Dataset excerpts
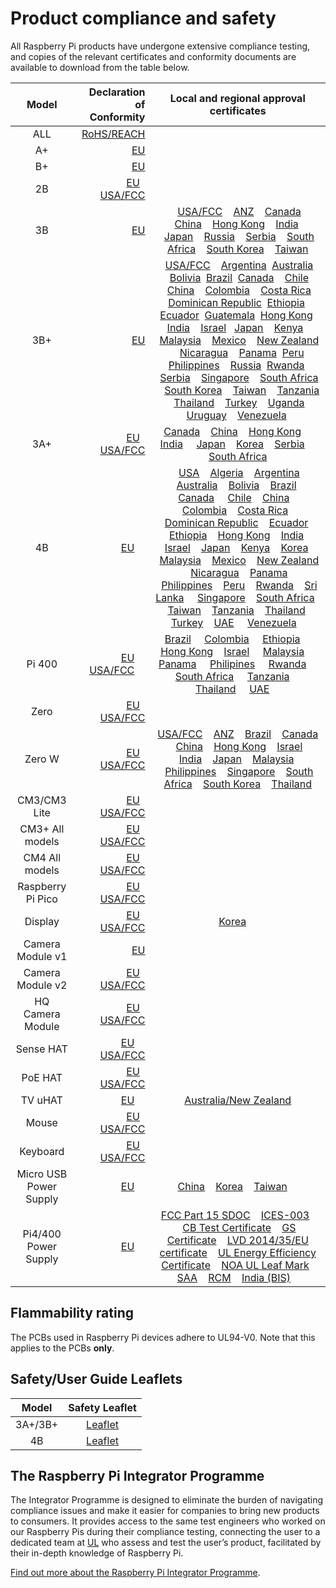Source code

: # Product compliance and safety

All Raspberry Pi products have undergone extensive compliance testing, and copies of the relevant certificates and conformity documents are available to download from the table below. 											
											

| Model           | Declaration of Conformity | Local and regional approval certificates |
|:---------------:|-------------------------:|:----------------------------------------:|
| ALL      | [RoHS/REACH](./compliance/rpi_DOC_ALL_RoHS_REACH.pdf) | |
| A+       | [EU](./compliance/rpi_DOC_aplus_CE.pdf) | |
| B+       | [EU](./compliance/rpi_DOC_bplus_CE.pdf)| |
| 2B       | [EU](./compliance/rpi_DOC_2b_CE.pdf)  &nbsp; &nbsp;[USA/FCC](./compliance/rpi_DOC_2b_FCC.pdf)| |
| 3B       | [EU](./compliance/rpi_DOC_3b_CE_RED.pdf) |  &nbsp; &nbsp;[USA/FCC](./compliance/rpi_DOC_3b_FCC.pdf)  &nbsp; &nbsp;[ANZ](./compliance/rpi_DOC_3b_ACMA.pdf)  &nbsp; &nbsp;[Canada](./compliance/rpi_DOC_3b_CANADA.pdf)  &nbsp; &nbsp;[China](./compliance/rpi_DOC_3b_CHINA.pdf)  &nbsp; &nbsp;[Hong Kong](./compliance/rpi_DOC_3b_HONGKONG.pdf)  &nbsp; &nbsp;[India](./compliance/rpi_DOC_3b_INDIA.pdf)  &nbsp; &nbsp;[Japan](./compliance/rpi_DOC_3b_JAPAN.pdf)  &nbsp; &nbsp;[Russia](./compliance/rpi_DOC_3b_RUSSIA.pdf)  &nbsp; &nbsp;[Serbia](./compliance/rpi_DOC_3b_SERBIA.pdf)  &nbsp; &nbsp;[South Africa](./compliance/rpi_DOC_3b_SOUTHAFRICA.pdf)  &nbsp; &nbsp;[South Korea](./compliance/rpi_DOC_3b_SOUTHKOREA.pdf)  &nbsp; &nbsp;[Taiwan](./compliance/rpi_DOC_3b_TAIWAN.pdf)  |
| 3B+       | [EU](./compliance/rpi_DOC_3bplus_EU_RED.pdf) | &nbsp; &nbsp;[USA/FCC](./compliance/rpi_DOC_3bplus_FCC.pdf)  &nbsp; &nbsp;[Argentina](./compliance/rpi_DOC_3bplus_ARGENTINA.pdf) &nbsp;[Australia](./compliance/rpi_DOC_3bplus_AUSTRALIA.pdf) &nbsp; &nbsp;[Bolivia](./compliance/rpi_DOC_3bplus_BOLIVIA.PDF) &nbsp;[Brazil](./compliance/rpi_DOC_3bplus_BRAZIL.pdf) &nbsp;[Canada](./compliance/rpi_DOC_3bplus_CANADA.pdf)  &nbsp; &nbsp;[Chile](./compliance/rpi_DOC_3bplus_CHILE.pdf) &nbsp;[China](./compliance/rpi_DOC_3bplus_CHINA.pdf)  &nbsp; &nbsp;[Colombia](./compliance/rpi_DOC_3bplus_COLOMBIA.pdf)  &nbsp; &nbsp;[Costa Rica](./compliance/rpi_DOC_3bplus_COSTA_RICA.pdf) &nbsp;[Dominican Republic](./compliance/rpi_DOC_3bplus_DOMINICAN_REPUBLIC.pdf) &nbsp;[Ethiopia](./compliance/rpi_DOC_3bplus_ETHIOPIA.pdf)  &nbsp; &nbsp;[Ecuador](./compliance/rpi_DOC_3bplus_ECUADOR.pdf) &nbsp;[Guatemala](./compliance/rpi_DOC_3bplus_GUATEMALA.pdf) &nbsp;[Hong Kong](./compliance/rpi_DOC_3bplus_HONG_KONG.pdf)  &nbsp; [India](./compliance/rpi_DOC_3bplus_INDIA.pdf)  &nbsp;&nbsp; [Israel](./compliance/rpi_DOC_3bplus_ISRAEL.pdf)  &nbsp;&nbsp;[Japan](./compliance/rpi_DOC_3bplus_JAPAN.pdf)  &nbsp; &nbsp;[Kenya](./compliance/rpi_DOC_3bplus_KENYA.pdf)  &nbsp; &nbsp;[Malaysia](./compliance/rpi_DOC_3bplus_MALAYSIA.pdf)  &nbsp; &nbsp;[Mexico](./compliance/rpi_DOC_3bplus_MEXICO.pdf)  &nbsp; &nbsp;[New Zealand](./compliance/rpi_DOC_3bplus_NEWZEALAND.pdf) &nbsp; &nbsp;[Nicaragua](./compliance/rpi_DOC_3bplus_NICARAGUA.pdf) &nbsp; &nbsp;[Panama](./compliance/rpi_DOC_3bplus_PANAMA.pdf) &nbsp;[Peru](./compliance/rpi_DOC_3bplus_PERU.pdf) &nbsp;[Philippines](./compliance/rpi_DOC_3bplus_PHILIPPINES.pdf)  &nbsp; &nbsp;[Russia](./compliance/rpi_DOC_3bplus_RUSSIA.pdf)  &nbsp;[Rwanda](./compliance/rpi_DOC_3bplus_RWANDA.pdf)  &nbsp; &nbsp;[Serbia](./compliance/rpi_DOC_3bplus_SERBIA.jpg)  &nbsp; &nbsp;[Singapore](./compliance/rpi_DOC_3bplus_SINGAPORE.pdf)  &nbsp; &nbsp;[South Africa](./compliance/rpi_DOC_3bplus_SOUTH_AFRICA.pdf)  &nbsp; &nbsp;[South Korea](./compliance/rpi_DOC_3bplus_SOUTH_KOREA.pdf)  &nbsp; &nbsp;[Taiwan](./compliance/rpi_DOC_3bplus_TAIWAN.pdf)  &nbsp; &nbsp;[Tanzania](./compliance/rpi_DOC_3bplus_TANZANIA.pdf)  &nbsp; &nbsp;[Thailand](./compliance/rpi_DOC_3bplus_THAILAND.pdf)  &nbsp; &nbsp;[Turkey](./compliance/rpi_DOC_3bplus_TURKEY.pdf)  &nbsp; &nbsp;[Uganda](./compliance/rpi_DOC_3bplus_UGANDA.pdf)  &nbsp; &nbsp;[Uruguay](./compliance/rpi_DOC_3bplus_URUGUAY.pdf)  &nbsp; &nbsp;[Venezuela](./compliance/rpi_DOC_3bplus_VENEZUELA.pdf) &nbsp;|
| 3A+ |[EU](./compliance/rpi_DOC_3aplus_EU.PDF) &nbsp; &nbsp;[USA/FCC](https://fcc.report/FCC-ID/2ABCB-RPI3AP)| [Canada](./compliance/rpi_DOC_3aplus_CANADA.PDF) &nbsp; &nbsp;[China](./compliance/rpi_DOC_3aplus_CHINA.PDF) &nbsp; &nbsp;[Hong Kong](./compliance/rpi_DOC_3aplus_HONG_KONG.PDF) &nbsp; &nbsp; [India](./compliance/rpi_DOC_3aplus_INDIA.PDF) &nbsp; &nbsp; [Japan](./compliance/rpi_DOC_3aplus_JAPAN.PDF) &nbsp; &nbsp;[Korea](./compliance/rpi_DOC_3aplus_KOREA.pdf) &nbsp; &nbsp;[Serbia](./compliance/rpi_DOC_3aplus_SERBIA.jpg) &nbsp; &nbsp; [South Africa](./compliance/rpi_DOC_3aplus_SOUTH_AFRICA.PDF) | 
| 4B | [EU](./compliance/rpi_DOC_4b_EU_RED.pdf) &nbsp; &nbsp; | &nbsp; &nbsp;[USA](./compliance/rpi_DOC_4b_USA.pdf)  &nbsp; &nbsp;[Algeria](./compliance/rpi_DOC_4b_ALGERIA.pdf) &nbsp; &nbsp;[Argentina](./compliance/rpi_DOC_4b_ARGENTINA.pdf) &nbsp; &nbsp;[Australia](./compliance/rpi_DOC_4b_AUSTRALIA.pdf) &nbsp; &nbsp;[Bolivia](./compliance/rpi_DOC_4b_BOLIVIA.pdf) &nbsp; &nbsp;[Brazil](./compliance/rpi_DOC_4b_BRAZIL.pdf) &nbsp; &nbsp;[Canada](./compliance/rpi_DOC_4b_CANADA.pdf) &nbsp; &nbsp; [Chile](./compliance/rpi_DOC_4b_CHILE.pdf) &nbsp; &nbsp;[China](./compliance/rpi_DOC_4b_CHINA.pdf) &nbsp; &nbsp; [Colombia](./compliance/rpi_DOC_4b_COLOMBIA.pdf) &nbsp; &nbsp;[Costa Rica](./compliance/rpi_DOC_4b_COSTA_RICA.pdf) &nbsp; &nbsp;[Dominican Republic](./compliance/rpi_DOC_4b_DOMINICAN_REPUBLIC.pdf) &nbsp; &nbsp;[Ecuador](./compliance/rpi_DOC_4b_ECUADOR.pdf) &nbsp; &nbsp;[Ethiopia](./compliance/rpi_DOC_4b_ETHOPIA.pdf) &nbsp; &nbsp;[Hong Kong](./compliance/rpi_DOC_4b_HONG_KONG.pdf) &nbsp; &nbsp;[India](./compliance/rpi_DOC_4b_INDIA.pdf) &nbsp; &nbsp;[Israel](./compliance/rpi_DOC_4b_ISRAEL.pdf) &nbsp; &nbsp;[Japan](./compliance/rpi_DOC_4b_JAPAN.pdf) &nbsp; &nbsp;[Kenya](./compliance/rpi_DOC_4b_KENYA.pdf) &nbsp; &nbsp;[Korea](./compliance/rpi_DOC_4b_KOREA.pdf) &nbsp; &nbsp;[Malaysia](./compliance/rpi_DOC_4b_MALAYSIA.pdf) &nbsp; &nbsp;[Mexico](./compliance/rpi_DOC_4b_MEXICO.pdf) &nbsp; &nbsp;[New Zealand](./compliance/rpi_DOC_4b_NEW_ZEALAND.pdf) &nbsp; &nbsp;[Nicaragua](./compliance/rpi_DOC_4b_NICARAGUA.pdf) &nbsp; &nbsp;[Panama](./compliance/rpi_DOC_4b_PANAMA.pdf) &nbsp; &nbsp;[Philippines](./compliance/rpi_DOC_4b_PHILIPPINES.pdf) &nbsp; &nbsp;[Peru](./compliance/rpi_DOC_4b_PERU.pdf) &nbsp; &nbsp;[Rwanda](./compliance/rpi_DOC_4b_RWANDA.pdf) &nbsp; &nbsp;[Sri Lanka](./compliance/rpi_DOC_4b_SRI_LANKA.pdf) &nbsp; &nbsp;&nbsp;[Singapore](./compliance/rpi_DOC_4b_SINGAPORE.pdf) &nbsp; &nbsp;[South Africa](./compliance/rpi_DOC_4b_SOUTH_AFRICA.pdf) &nbsp; &nbsp;[Taiwan](./compliance/rpi_DOC_4b_TAIWAN.pdf) &nbsp; &nbsp;[Tanzania](./compliance/rpi_DOC_4b_TANZANIA.pdf) &nbsp; &nbsp;[Thailand](./compliance/rpi_DOC_4b_THAILAND.pdf) &nbsp; &nbsp;[Turkey](./compliance/rpi_DOC_4b_TURKEY.pdf) &nbsp; &nbsp;[UAE](./compliance/rpi_DOC_4b_UAE.pdf) &nbsp; &nbsp; [Venezuela](./compliance/rpi_DOC_4b_VENEZUELA.pdf) &nbsp; &nbsp; |
| Pi 400      |[EU](./compliance/rpi_DOC_400_EU_RED.pdf) &nbsp; &nbsp; [USA/FCC](./compliance/rpi_DOC_400_FCC.pdf) &nbsp; &nbsp;| [Brazil](./compliance/rpi_DOC_400_BRAZIL.pdf)  &nbsp; &nbsp; [Colombia](./compliance/rpi_DOC_400_COLOMBIA.pdf)  &nbsp; &nbsp; [Ethiopia](./compliance/rpi_DOC_400_ETHIOPIA.pdf)  &nbsp; &nbsp; [Hong Kong](./compliance/rpi_DOC_400_HONG_KONG.pdf)  &nbsp; &nbsp;[Israel](./compliance/rpi_DOC_400_ISRAEL.pdf)  &nbsp; &nbsp; [Malaysia](./compliance/rpi_DOC_400_MALAYSIA.pdf)  &nbsp; &nbsp; [Panama](./compliance/rpi_DOC_400_PANAMA.pdf)  &nbsp; &nbsp; [Philipines](./compliance/rpi_DOC_400_PHILIPINES.pdf)  &nbsp; &nbsp; [Rwanda](./compliance/rpi_DOC_400_RWANDA.pdf)  &nbsp; &nbsp; [South Africa](./compliance/rpi_DOC_400_SOUTH_AFRICA.pdf)  &nbsp; &nbsp; [Tanzania](./compliance/rpi_DOC_400_TANZANIA.pdf)  &nbsp; &nbsp; [Thailand](./compliance/rpi_DOC_400_THAILAND.pdf)  &nbsp; &nbsp; [UAE](./compliance/rpi_DOC_400_UAE.pdf)  &nbsp; &nbsp; |
| Zero      |[EU](./compliance/rpi_DOC_Zero_CE.pdf) &nbsp; &nbsp;[USA/FCC](./compliance/rpi_DOC_Zero_FCC_signed.pdf)| |
| Zero W |[EU](./compliance/rpi_DOC_ZeroWH_CE.pdf) &nbsp; &nbsp;[USA/FCC](./compliance/rpi_DOC_ZeroWH_FCC.pdf)|[USA/FCC](./compliance/rpi_DOC_ZeroW_FCC.pdf)  &nbsp; &nbsp;[ANZ](./compliance/rpi_DOC_ZeroW_ACMA.pdf)  &nbsp; &nbsp;[Brazil](./compliance/rpi_DOC_ZeroW_BRAZIL.pdf)  &nbsp; &nbsp;[Canada](./compliance/rpi_DOC_ZeroW_CANADA.pdf)  &nbsp; &nbsp;[China](./compliance/rpi_DOC_ZeroW_CHINA.pdf)  &nbsp; &nbsp;[Hong Kong](./compliance/rpi_DOC_ZeroW_HONGKONG.PDF)  &nbsp; &nbsp;[Israel](./compliance/rpi_DOC_ZeroW_ISRAEL.pdf) &nbsp; &nbsp;[India](./compliance/rpi_DOC_ZeroW_INDIA.JPG)  &nbsp; &nbsp;[Japan](./compliance/rpi_DOC_ZeroW_JAPAN.pdf)  &nbsp; &nbsp;[Malaysia](./compliance/rpi_DOC_ZeroW_MALAYSIA.pdf)  &nbsp; &nbsp;[Philippines](./compliance/rpi_DOC_ZeroW_PHILIPPINES.pdf)  &nbsp; &nbsp;[Singapore](./compliance/rpi_DOC_ZeroW_SINGAPORE.pdf)  &nbsp; &nbsp;[South Africa](./compliance/rpi_DOC_ZeroW_SOUTHAFRICA.PDF)  &nbsp; &nbsp;[South Korea](./compliance/rpi_DOC_ZeroW_SOUTHKOREA.pdf)  &nbsp; &nbsp;[Thailand](./compliance/rpi_DOC_ZeroW_THAILAND.pdf) |
| CM3/CM3 Lite | [EU](./compliance/rpi_DOC_CM3_EU.pdf)  &nbsp; &nbsp;[USA/FCC](./compliance/rpi_DOC_CM3_FCC.pdf)| |
| CM3+ All models | [EU](./compliance/rpi_DOC_CM3plus_EU.PDF)  &nbsp; &nbsp;[USA/FCC](./compliance/rpi_DOC_CM3plus_FCC.PDF)| |
| CM4 All models | [EU](./compliance/rpi_DOC_CM4_EU_RED.pdf)  &nbsp; &nbsp;[USA/FCC](./compliance/rpi_DOC_CM4_USA.pdf)| |
| Raspberry Pi Pico | [EU](./compliance/RaspberryPi_Pico_DOC_EU.pdf)  &nbsp; &nbsp;[USA/FCC](./compliance/RaspberryPi_Pico_DOC_FCC.pdf)| |
| Display   | [EU](./compliance/rpi_DOC_Display_CE.pdf)  &nbsp; &nbsp;[USA/FCC](./compliance/rpi_DOC_Display_FCC.pdf) | [Korea](./compliance/rpi_DOC_display_KOREA.pdf) &nbsp; &nbsp; |
| Camera Module v1 | [EU](./compliance/rpi_DOC_Camera_CE.pdf) | |
| Camera Module v2 | [EU](./compliance/rpi_DOC_Camera2_CE.pdf)  &nbsp; &nbsp;[USA/FCC](./compliance/rpi_DOC_Camera2_FCC.PDF) | |
| HQ Camera Module | [EU](./compliance/rpi_DOC_HQcamera_CE.pdf)  &nbsp; &nbsp;[USA/FCC](./compliance/rpi_DOC_HQcamera_FCC.pdf) | |
| Sense HAT | [EU](./compliance/rpi_DOC_SenseHAT_CE.pdf) &nbsp; &nbsp; [USA/FCC](./compliance/rpi_DOC_SenseHAT_FCC.pdf)| |
| PoE HAT | [EU](./compliance/rpi_DOC_PoeHAT_EU.pdf)  &nbsp; &nbsp;[USA/FCC](./compliance/rpi_DOC_PoeHAT_FCC.pdf)| |
| TV uHAT | [EU](./compliance/rpi_DOC_tvuhat_EU.pdf)  &nbsp; &nbsp;| [Australia/New Zealand](./compliance/rpi_DOC_tvuhat_AUSTRALIA+NEW_ZEALAND.pdf) |
| Mouse | [EU](./compliance/rpi_DOC_Mouse_EU.pdf)  &nbsp; &nbsp;[USA/FCC](./compliance/rpi_DOC_Mouse_FCC.pdf)| |
| Keyboard | [EU](./compliance/rpi_DOC_KeyboardHub_EU.pdf)  &nbsp; &nbsp;[USA/FCC](./compliance/rpi_DOC_KeyboardHub_FCC.pdf)| |
| Micro USB Power Supply | [EU](./compliance/rpi_DOC_uUSB_POWER_EU.pdf) &nbsp; &nbsp; | [China](./compliance/rpi_DOC_uUSB_POWER_CHINA.pdf) &nbsp; &nbsp;[Korea](./compliance/rpi_DOC_uUSB_POWER_KOREA.pdf) &nbsp; &nbsp;[Taiwan](./compliance/rpi_DOC_uUSB_POWER_TAIWAN.pdf) &nbsp; &nbsp; |
| Pi4/400 Power Supply | [EU](./compliance/rpi_DOC_psutypeC_CE.pdf) &nbsp; &nbsp;| [FCC Part 15 SDOC](./compliance/rpi_DOC_psutypeC_FCC_1.pdf) &nbsp; &nbsp;[ICES-003](./compliance/rpi_DOC_psutypeC_ICES_1.pdf) &nbsp; &nbsp;[CB Test Certificate](./compliance/rpi_DOC_psutypeC_IEC_CB_1.PDF) &nbsp; &nbsp;[GS Certificate](./compliance/rpi_DOC_psutypeC_GS_1.PDF) &nbsp; &nbsp;[LVD 2014/35/EU certificate](./compliance/rpi_DOC_psutypeC_LVD_N8A_1.PDF)  &nbsp; &nbsp;[UL Energy Efficiency Certificate](./compliance/rpi_DOC_psutypeC_EEC.pdf)  &nbsp; &nbsp;[NOA UL Leaf Mark](./compliance/rpi_DOC_psutypeC_UL_LEAF_1.pdf) &nbsp; &nbsp;[SAA](./compliance/rpi_DOC_psutypeC_SAA.pdf) &nbsp; &nbsp;[RCM](./compliance/rpi_DOC_psutypeC_RCM.pdf) &nbsp; &nbsp;[India (BIS)](./compliance/rpi_DOC_psutypeC_BIS.pdf) &nbsp; &nbsp;|


## Flammability rating

The PCBs used in Raspberry Pi devices adhere to UL94-V0. Note that this applies to the PCBs **only**. 

## Safety/User Guide Leaflets 

| Model           | Safety Leaflet |
|:---------------:|:--------------:|
| 3A+/3B+ | [Leaflet](./compliance/rpi_SAFE_3plus_1p3.pdf) |
| 4B      | [Leaflet](./compliance/rpi_SAFE_4b_1p2.pdf) |

## The Raspberry Pi Integrator Programme

The Integrator Programme is designed to eliminate the burden of navigating compliance issues and make it easier for companies to bring new products to consumers. It provides access to the same test engineers who worked on our Raspberry Pis during their compliance testing, connecting the user to a dedicated team at [UL](https://www.ul-certification.com/) who assess and test the user’s product, facilitated by their in-depth knowledge of Raspberry Pi.

[Find out more about the Raspberry Pi Integrator Programme](https://www.raspberrypi.org/for-industry/integrator-programme/).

PROBLEM DESCRIPTION>
Using the entries above, return exactly the lines from the line with "Camera Module v2" to the line with "Sense HAT |", counting both of those lines.

ANSWER TO THE PROBLEM>
| Camera Module v2 | [EU](./compliance/rpi_DOC_Camera2_CE.pdf)  &nbsp; &nbsp;[USA/FCC](./compliance/rpi_DOC_Camera2_FCC.PDF) | |
| HQ Camera Module | [EU](./compliance/rpi_DOC_HQcamera_CE.pdf)  &nbsp; &nbsp;[USA/FCC](./compliance/rpi_DOC_HQcamera_FCC.pdf) | |
| Sense HAT | [EU](./compliance/rpi_DOC_SenseHAT_CE.pdf) &nbsp; &nbsp; [USA/FCC](./compliance/rpi_DOC_SenseHAT_FCC.pdf)| |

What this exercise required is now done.